The Kalona farmers market kicked off on Saturday, June 4, featuring over 20 vendors selling everything from embroidered tea towels to fresh produce to freeze-dried candy. Banjoy, a four-piece bluegrass band serenaded the corner or B Ave and 5th Street, accompanied by chirping birds and market-goers as they strolled through the booths scattered around downtown.

Lehman’s Bread, operated by Katie Lehman, was sold out of almost all their product by 10 a.m., offering bagels and six or seven different kinds of sourdough bread with all different ingredients — in fact, they were almost sold out within the first half hour of the market, Katie said.

Katie bakes all her breads out of her home in Kalona, which makes for “a long two days,” but is worth it to see the finished product. She grinds all her own whole grains and enjoys the process of making sourdough bread.
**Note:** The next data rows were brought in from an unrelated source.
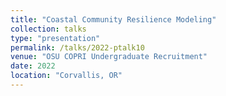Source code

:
 ```yaml
---
title: "Coastal Community Resilience Modeling"
collection: talks
type: "presentation"
permalink: /talks/2022-ptalk10
venue: "OSU COPRI Undergraduate Recruitment"
date: 2022
location: "Corvallis, OR"
---
```

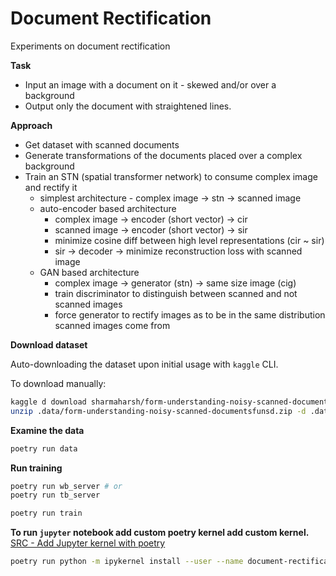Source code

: # Document Rectification

Experiments on document rectification

**Task**
- Input an image with a document on it - skewed and/or over a background
- Output only the document with straightened lines.

**Approach**
- Get dataset with scanned documents
- Generate transformations of the documents placed over a complex background
- Train an STN (spatial transformer network) to consume complex image and rectify it
    - simplest architecture - complex image -> stn -> scanned image
    - auto-encoder based architecture
        - complex image -> encoder (short vector) -> cir
        - scanned image -> encoder (short vector) -> sir
        - minimize cosine diff between high level representations (cir ~ sir)
        - sir -> decoder -> minimize reconstruction loss with scanned image
    - GAN based architecture
        - complex image -> generator (stn) -> same size image (cig)
        - train discriminator to distinguish between scanned and not scanned images
        - force generator to rectify images as to be in the same distribution scanned images come from


**Download dataset**

Auto-downloading the dataset upon initial usage with `kaggle` CLI.

To download manually:
```bash
kaggle d download sharmaharsh/form-understanding-noisy-scanned-documentsfunsd -p .data
unzip .data/form-understanding-noisy-scanned-documentsfunsd.zip -d .data
```

**Examine the data**
```bash
poetry run data
```

**Run training**
```bash
poetry run wb_server # or
poetry run tb_server

poetry run train
```

**To run `jupyter` notebook add custom poetry kernel add custom kernel.**
[SRC - Add Jupyter kernel with poetry](https://docs.pymedphys.com/contrib/other/add-jupyter-kernel.html)
```bash
poetry run python -m ipykernel install --user --name document-rectification-kernel
```
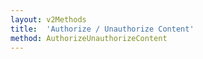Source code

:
 ```yaml
---
layout: v2Methods
title:  'Authorize / Unauthorize Content'
method: AuthorizeUnauthorizeContent
---
```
“I like the final product. I love bread to eat, first of all, so that’s kind of what started it. I got started with the sourdough and it’s just a fun science to figure out,” she said. “It’s not regular yeasted bread because it’s all made with a starter. Figuring out different ingredients is fun and rewarding.”

Elena Beachy of Fiat Mason also makes her products out of her home in Wellman, including jams and jellies, butterhorns and macarons, although she did not have macarons to sell this past week because the wet, rainy weather makes baking them very difficult.

“Everything is foraged or homegrown organically at my house,” Beachy said. “So every single jam I sell, I have picked the fruit myself. I make French recipes, where I go by weight. And it’s only pure fruit and sugar, I don’t use any pectin. If a fruit doesn’t have much pectin naturally, I try to include some green fruit in it, which have more pectin.”

Beachy said she has been foraging and making jams and jellies since she was a little girl in France, baking with her mom.

“I love foraging,” she said. “I’m always so excited to see what I can find out there and what I can make out of it.”

Beachy said she hopes to soon obtain a license for selling foraged mushrooms.

On the other end of the fresh-food spectrum, Lisa Vileta of Wyld Chyld Freeze-Dried Candy offers a different take on classic candy treats — once they’ve been freeze dried, chewy candy becomes crunchy, light and airy with an enhanced candy flavor.

“It’s all store-bought candy but the freeze drier, the machine, is like a dehydrator on steroids,” Vileta said. “What it does is it does a vacuum freezing process, which takes the moisture out. And then it has the drying process that puts the heat in and will expand a lot of the chewy candies.”

Vileta, who operates out of her home in Williamsburg, had to offer many different candies, including samples, such as skittles, salt-water taffy, milk duds, Werther’s caramels, mini starbursts, sour skittles and caramel m&m’s.

Not all the booths sell edible wares at the Kalona market, including Niff-Tea Towels, operated by Kathy Niffenegger of Kalona, offering machine-embroidered tea towels, hand-quilted placemats, table runners and bags.

“I have been sewing since I could sit at a machine and work the foot pedal,” Niffenegger said. “I love to just get lost in it. It’s relaxing and soothing and I just love it.”